This week we finally, at long last, got to see the Galaxy S6 Edge+ and Galaxy Note 5 launch in all their glory. We were in attendance during the New York Unpacked show, and we came away fairly impressed. Everyone is different however, and there's no telling whether or not everyone will be happy with what Samsung have announced. Here, we're going to take a frank look at the Galaxy S6 Edge+, what's good, what's bad and even where Samsung have skipped a beat. Considering these are up for pre-order right now, and go on sale in a week's time, Samsung fans – and those of big phones in general – have some deciding to do.
Right off the bat, the Galaxy S6 Edge+ is a great device, perhaps not in every aspect, but there's a lot to love here. First of all, fans of big phones will love it. With a 5.7-inch Quad HD Super AMOLED display, Samsung have put one of their best displays ever inside of this thing.
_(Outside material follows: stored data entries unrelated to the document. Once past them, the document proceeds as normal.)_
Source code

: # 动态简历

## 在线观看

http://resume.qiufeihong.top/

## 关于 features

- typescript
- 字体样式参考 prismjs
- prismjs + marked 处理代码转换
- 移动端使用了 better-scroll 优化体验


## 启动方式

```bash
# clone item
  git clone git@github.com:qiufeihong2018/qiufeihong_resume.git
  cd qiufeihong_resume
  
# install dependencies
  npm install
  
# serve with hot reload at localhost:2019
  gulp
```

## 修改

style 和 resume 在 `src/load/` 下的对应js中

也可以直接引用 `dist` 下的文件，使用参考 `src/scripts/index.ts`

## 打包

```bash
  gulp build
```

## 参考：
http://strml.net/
Viewing angles are great, colors are awesome and having that edge either side actually brings something new to the table. The Galaxy S6 Edge+ is a way to get a premium Samsung experience in a large device without grabbing a Galaxy Note device. The Galaxy Mega were larger than life when they launched, but they fell short of the mark. The hardware here is also a high-point and just as they did with the Galaxy S6 earlier this year, Samsung have delivered a device in which the outside is as good as the inside. It feels great in the hand, if not a little slippery, and there's very little bezel on either edge to deal with. Perhaps due to the fact that the display just keeps on going over the sides, but Samsung have reduced the amount at the top and bottom of the Edge+ as well.
Unlike other devices out there, the Galaxy S6 Edge+ is not just a device that trades on its larger footprint alone. There's a fingerprint reader here for added security, an excellent camera that has been rated by DxOMark as one of the best in a smartphone, and it'll also change the way you pay for things. Samsung Pay will be launching throughout the Galaxy S6 family towards the end of this year, and it even supports old school magstripe machines, so it should be available at more than just a handful of stores.
It's not all roses of course, and there are some bad things about the Galaxy S6 Edge+, some of them that are quite questionable judging Samsung's past. Just like the Galaxy S6, there's no microSD card slot here and there's no removable battery. Of course, the battery does charge nice and quickly, including a full charge in two hours on a compatible wireless charger. Phablets like these are often looked to as devices that offer features like expandable storage and removable batteries, but Samsung has shut the door on both here. There is a chance that the removal of a microSD card slot is down to security concerns, especially with Samsung Pay launching soon, but having no removable battery is a head-scratcher. The overall design of the device does make either of these tricky to do though, so we can understand why Samsung went this route as they did with the Galaxy S6 and Galaxy Note 5 as well.
The Edges on either side aren't really utilized that well. There's a new feature or two in the Edge+, but really Samsung haven't added much since the original Galaxy S6 Edge, which is a disappointment. If Samsung want users and customers to see flexible AMOLED as a genuine add-in to the overall cost of the device, they need to start showing it off a little better. As the Edges are now much larger, and there's a focus on multimedia here, we'd have expected Samsung to offer up more here, but they haven't done that, sadly.
We said we'd take a frank look at the Galaxy S6 Edge+, and if you boil it down to the essentials, the Galaxy S6 Edge+ is nothing but a larger version of the original. The processor is the same, the camera is the same, the battery is just 3,000 mAh and non-removable and there's no microSD card slot. If you're not a fan of larger displays and don't like Samsung's new hardware direction, then the Galaxy S6 Edge+ doesn't have a huge amount to offer you. TouchWiz still plagues Android here and there, and while the home button is of course a fingerprint sensor as well, it can still be a pain.
One 'ugly' part of this new device is of course the price, these devices aren't cheap even when taken up on a standard contract. There are now more choices than ever for an affordable device like this, including the 5.5-inch OnePlus 2 for $329, but of course you have to secure one first.
Bottom line is that the Galaxy S6 Edge+ ain't cheap but if you're looking for one of the absolute best smartphones with a large footprint, and a little something extra, the Edge+ is an excellent choice, but it sure isn't for everyone.